# [About this task]
Copy out each line of the data that holds the string "your".

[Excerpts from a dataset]
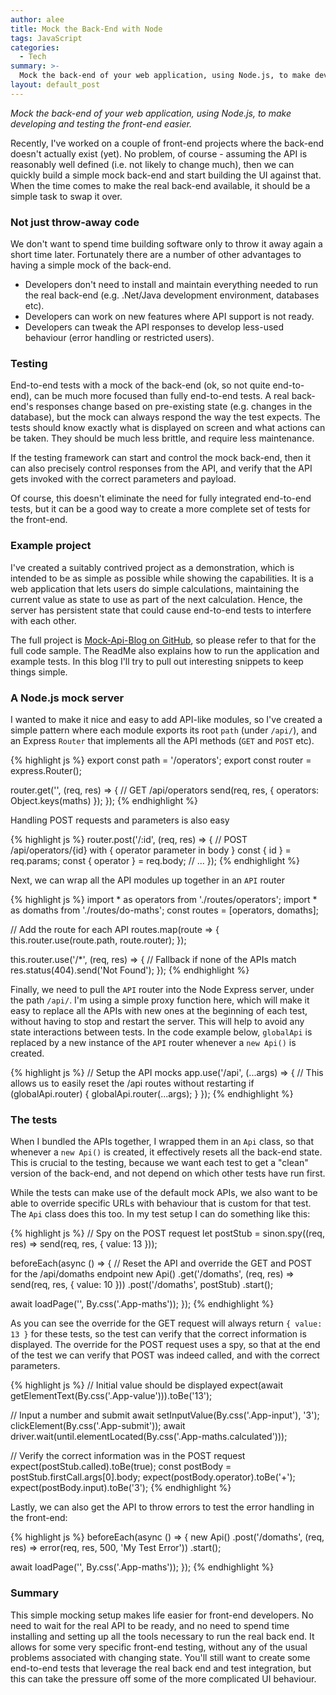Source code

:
```yaml
---
author: alee
title: Mock the Back-End with Node
tags: JavaScript
categories:
  - Tech
summary: >-
  Mock the back-end of your web application, using Node.js, to make developing and testing the front-end easier.
layout: default_post
---
```


*Mock the back-end of your web application, using Node.js, to make developing and testing the front-end easier.*

Recently, I've worked on a couple of front-end projects where the back-end doesn't actually exist (yet). No problem, of course - assuming the API is reasonably well defined (i.e. not likely to change much), then we can quickly build a simple mock back-end and start building the UI against that. When the time comes to make the real back-end available, it should be a simple task to swap it over.

### Not just throw-away code

We don't want to spend time building software only to throw it away again a short time later. Fortunately there are a number of other advantages to having a simple mock of the back-end.

- Developers don't need to install and maintain everything needed to run the real back-end (e.g. .Net/Java development environment, databases etc).
- Developers can work on new features where API support is not ready.
- Developers can tweak the API responses to develop less-used behaviour (error handling or restricted users).

### Testing

End-to-end tests with a mock of the back-end (ok, so not quite end-to-end), can be much more focused than fully end-to-end tests. A real back-end's responses change based on pre-existing state (e.g. changes in the database), but the mock can always respond the way the test expects. The tests should know exactly what is displayed on screen and what actions can be taken. They should be much less brittle, and require less maintenance.

If the testing framework can start and control the mock back-end, then it can also precisely control responses from the API, and verify that the API gets invoked with the correct parameters and payload.

Of course, this doesn't eliminate the need for fully integrated end-to-end tests, but it can be a good way to create a more complete set of tests for the front-end.

### Example project

I've created a suitably contrived project as a demonstration, which is intended to be as simple as possible while showing the capabilities.
It is a web application that lets users do simple calculations, maintaining the current value as state to use as part of the next calculation. Hence, the server has persistent state that could cause end-to-end tests to interfere with each other.

The full project is [Mock-Api-Blog on GitHub](https://github.com/DevAndyLee/mock-api-blog), so please refer to that for the full code sample. The ReadMe also explains how to run the application and example tests. In this blog I'll try to pull out interesting snippets to keep things simple.

### A Node.js mock server

I wanted to make it nice and easy to add API-like modules, so I've created a simple pattern where each module exports its root `path` (under `/api/`), and an Express `Router` that implements all the API methods (`GET` and `POST` etc).

{% highlight js %}
export const path = '/operators';
export const router = express.Router();

router.get('', (req, res) => {
  // GET /api/operators
  send(req, res, { operators: Object.keys(maths) });
});
{% endhighlight %}

Handling POST requests and parameters is also easy

{% highlight js %}
router.post('/:id', (req, res) => {
  // POST /api/operators/{id} with { operator parameter in body }
  const { id } = req.params;
  const { operator } = req.body;
  // ...
});
{% endhighlight %}

Next, we can wrap all the API modules up together in an `API` router

{% highlight js %}
import * as operators from './routes/operators';
import * as domaths from './routes/do-maths';
const routes = [operators, domaths];

// Add the route for each API
routes.map(route => {
  this.router.use(route.path, route.router);
});

this.router.use('/*', (req, res) => {
  // Fallback if none of the APIs match
  res.status(404).send('Not Found');
});
{% endhighlight %}

Finally, we need to pull the `API` router into the Node Express server, under the path `/api/`. I'm using a simple proxy function here, which will make it easy to replace all the APIs with new ones at the beginning of each test, without having to stop and restart the server. This will help to avoid any state interactions between tests. In the code example below, `globalApi` is replaced by a new instance of the `API` router whenever a `new Api()` is created.

{% highlight js %}
// Setup the API mocks
app.use('/api', (...args) => {
  // This allows us to easily reset the /api routes without restarting
  if (globalApi.router) {
    globalApi.router(...args);
  }
});
{% endhighlight %}

### The tests

When I bundled the APIs together, I wrapped them in an `Api` class, so that whenever a `new Api()` is created, it effectively resets all the back-end state. This is crucial to the testing, because we want each test to get a "clean" version of the back-end, and not depend on which other tests have run first.

While the tests can make use of the default mock APIs, we also want to be able to override specific URLs with behaviour that is custom for that test. The `Api` class does this too. In my test setup I can do something like this:

{% highlight js %}
// Spy on the POST request
let postStub = sinon.spy((req, res) => send(req, res, { value: 13 }));

beforeEach(async () => {
  // Reset the API and override the GET and POST for the /api/domaths endpoint
  new Api()
    .get('/domaths', (req, res) => send(req, res, { value: 10 }))
    .post('/domaths', postStub)
    .start();

  await loadPage('', By.css('.App-maths'));
});
{% endhighlight %}

As you can see the override for the GET request will always return `{ value: 13 }` for these tests, so the test can verify that the correct information is displayed.
The override for the POST request uses a spy, so that at the end of the test we can verify that POST was indeed called, and with the correct parameters.

{% highlight js %}
// Initial value should be displayed
expect(await getElementText(By.css('.App-value'))).toBe('13');

// Input a number and submit
await setInputValue(By.css('.App-input'), '3');
clickElement(By.css('.App-submit'));
await driver.wait(until.elementLocated(By.css('.App-maths.calculated')));

// Verify the correct information was in the POST request
expect(postStub.called).toBe(true);
const postBody = postStub.firstCall.args[0].body;
expect(postBody.operator).toBe('+');
expect(postBody.input).toBe('3');
{% endhighlight %}

Lastly, we can also get the API to throw errors to test the error handling in the front-end:

{% highlight js %}
beforeEach(async () => {
  new Api()
    .post('/domaths', (req, res) => error(req, res, 500, 'My Test Error'))
    .start();

  await loadPage('', By.css('.App-maths'));
});
{% endhighlight %}

### Summary

This simple mocking setup makes life easier for front-end developers. No need to wait for the real API to be ready, and no need to spend time installing and setting up all the tools necessary to run the real back end. It allows for some very specific front-end testing, without any of the usual problems associated with changing state. You'll still want to create some end-to-end tests that leverage the real back end and test integration, but this can take the pressure off some of the more complicated UI behaviour.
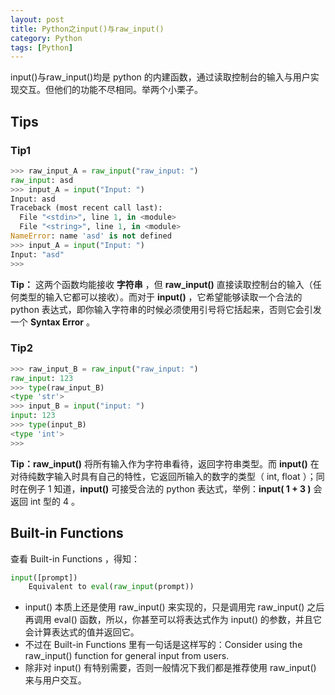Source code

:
 ```yaml
---
layout: post
title: Python之input()与raw_input()
category: Python
tags: [Python]
---
```


input()与raw_input()均是 python 的内建函数，通过读取控制台的输入与用户实现交互。但他们的功能不尽相同。举两个小栗子。

## Tips

### Tip1

```python
>>> raw_input_A = raw_input("raw_input: ")
raw_input: asd
>>> input_A = input("Input: ")
Input: asd
Traceback (most recent call last):
  File "<stdin>", line 1, in <module>
  File "<string>", line 1, in <module>
NameError: name 'asd' is not defined
>>> input_A = input("Input: ")
Input: "asd"
>>> 
```

**Tip：** 这两个函数均能接收 **字符串** ，但 **raw_input()** 直接读取控制台的输入（任何类型的输入它都可以接收）。而对于 **input()** ，它希望能够读取一个合法的 python 表达式，即你输入字符串的时候必须使用引号将它括起来，否则它会引发一个 **Syntax Error** 。

### Tip2
```python
>>> raw_input_B = raw_input("raw_input: ")
raw_input: 123
>>> type(raw_input_B)
<type 'str'>
>>> input_B = input("input: ")
input: 123
>>> type(input_B)
<type 'int'>
>>> 
```

**Tip：raw_input()** 将所有输入作为字符串看待，返回字符串类型。而 **input()** 在对待纯数字输入时具有自己的特性，它返回所输入的数字的类型（ int, float ）；同时在例子 1 知道，**input()** 可接受合法的 python 表达式，举例：**input( 1 + 3 )** 会返回 int 型的 4 。

## Built-in Functions

查看 Built-in Functions ，得知：

```python
input([prompt])
    Equivalent to eval(raw_input(prompt)) 
```
    
* input() 本质上还是使用 raw_input() 来实现的，只是调用完 raw_input() 之后再调用 eval() 函数，所以，你甚至可以将表达式作为 input() 的参数，并且它会计算表达式的值并返回它。  
* 不过在 Built-in Functions 里有一句话是这样写的：Consider using the raw_input() function for general input from users.  
* 除非对 input() 有特别需要，否则一般情况下我们都是推荐使用 raw_input() 来与用户交互。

# [Solved exercise]
  Mock the back-end of your web application, using Node.js, to make developing and testing the front-end easier.
*Mock the back-end of your web application, using Node.js, to make developing and testing the front-end easier.*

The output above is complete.